(Dataset records)

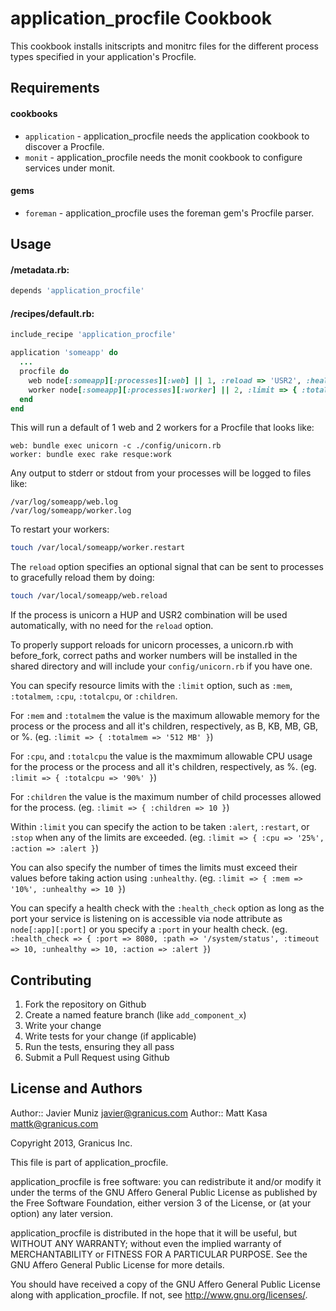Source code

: application_procfile Cookbook
=============================
This cookbook installs initscripts and monitrc files for the different process types specified in your application's Procfile.

Requirements
------------
#### cookbooks
- `application` - application_procfile needs the application cookbook to discover a Procfile.
- `monit` - application_procfile needs the monit cookbook to configure services under monit.

#### gems
- `foreman` - application_procfile uses the foreman gem's Procfile parser.

Usage
-----
#### <cookbook>/metadata.rb:
```ruby
depends 'application_procfile'
```

#### <cookbook>/recipes/default.rb:
```ruby
include_recipe 'application_procfile'

application 'someapp' do
  ...
  procfile do
    web node[:someapp][:processes][:web] || 1, :reload => 'USR2', :health_check => { :path => '/system/status', :timeout => 10, :unhealthy => 10, :action => :alert }, :limit => { :totalmem => '512 MB', :unhealthy => 10 }
    worker node[:someapp][:processes][:worker] || 2, :limit => { :totalmem => '192 MB' }
  end
end
```

This will run a default of 1 web and 2 workers for a Procfile that looks like:

```
web: bundle exec unicorn -c ./config/unicorn.rb
worker: bundle exec rake resque:work
```

Any output to stderr or stdout from your processes will be logged to files like:

```
/var/log/someapp/web.log
/var/log/someapp/worker.log
```

To restart your workers:

```bash
touch /var/local/someapp/worker.restart
```

The `reload` option specifies an optional signal that can be sent to processes to gracefully reload them by doing:

```bash
touch /var/local/someapp/web.reload
```

If the process is unicorn a HUP and USR2 combination will be used automatically, with no need for the `reload` option.

To properly support reloads for unicorn processes, a unicorn.rb with before_fork, correct paths and worker numbers will be installed in the shared directory and will include your `config/unicorn.rb` if you have one.

You can specify resource limits with the `:limit` option, such as `:mem`, `:totalmem`, `:cpu`, `:totalcpu`, or `:children`.

For `:mem` and `:totalmem` the value is the maximum allowable memory for the process or the process and all it's children, respectively, as B, KB, MB, GB, or %.  (eg. `:limit => { :totalmem => '512 MB' }`)

For `:cpu`, and `:totalcpu` the value is the maxmimum allowable CPU usage for the process or the process and all it's children, respectively, as %.  (eg. `:limit => { :totalcpu => '90%' }`)

For `:children` the value is the maximum number of child processes allowed for the process.  (eg. `:limit => { :children => 10 }`)

Within `:limit` you can specify the action to be taken `:alert`, `:restart`, or `:stop` when any of the limits are exceeded.  (eg. `:limit => { :cpu => '25%', :action => :alert }`)

You can also specify the number of times the limits must exceed their values before taking action using `:unhealthy`.  (eg. `:limit => { :mem => '10%', :unhealthy => 10 }`)

You can specify a health check with the `:health_check` option as long as the port your service is listening on is accessible via node attribute as `node[:app][:port]` or you specify a `:port` in your health check.  (eg. `:health_check => { :port => 8080, :path => '/system/status', :timeout => 10, :unhealthy => 10, :action => :alert }`)

Contributing
------------
1. Fork the repository on Github
2. Create a named feature branch (like `add_component_x`)
3. Write your change
4. Write tests for your change (if applicable)
5. Run the tests, ensuring they all pass
6. Submit a Pull Request using Github

License and Authors
-------------------
Author:: Javier Muniz <javier@granicus.com>
Author:: Matt Kasa <mattk@granicus.com>

Copyright 2013, Granicus Inc.

This file is part of application_procfile.

application_procfile is free software: you can redistribute it and/or modify
it under the terms of the GNU Affero General Public License as published by
the Free Software Foundation, either version 3 of the License, or
(at your option) any later version.

application_procfile is distributed in the hope that it will be useful,
but WITHOUT ANY WARRANTY; without even the implied warranty of
MERCHANTABILITY or FITNESS FOR A PARTICULAR PURPOSE.  See the
GNU Affero General Public License for more details.

You should have received a copy of the GNU Affero General Public License
along with application_procfile.  If not, see <http://www.gnu.org/licenses/>.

■ How to complete this task: This exercise calls for the line containing "the Free Software" and each line after it in the records, copied exactly.

■ Solution:
the Free Software Foundation, either version 3 of the License, or
(at your option) any later version.

application_procfile is distributed in the hope that it will be useful,
but WITHOUT ANY WARRANTY; without even the implied warranty of
MERCHANTABILITY or FITNESS FOR A PARTICULAR PURPOSE.  See the
GNU Affero General Public License for more details.

You should have received a copy of the GNU Affero General Public License
along with application_procfile.  If not, see <http://www.gnu.org/licenses/>.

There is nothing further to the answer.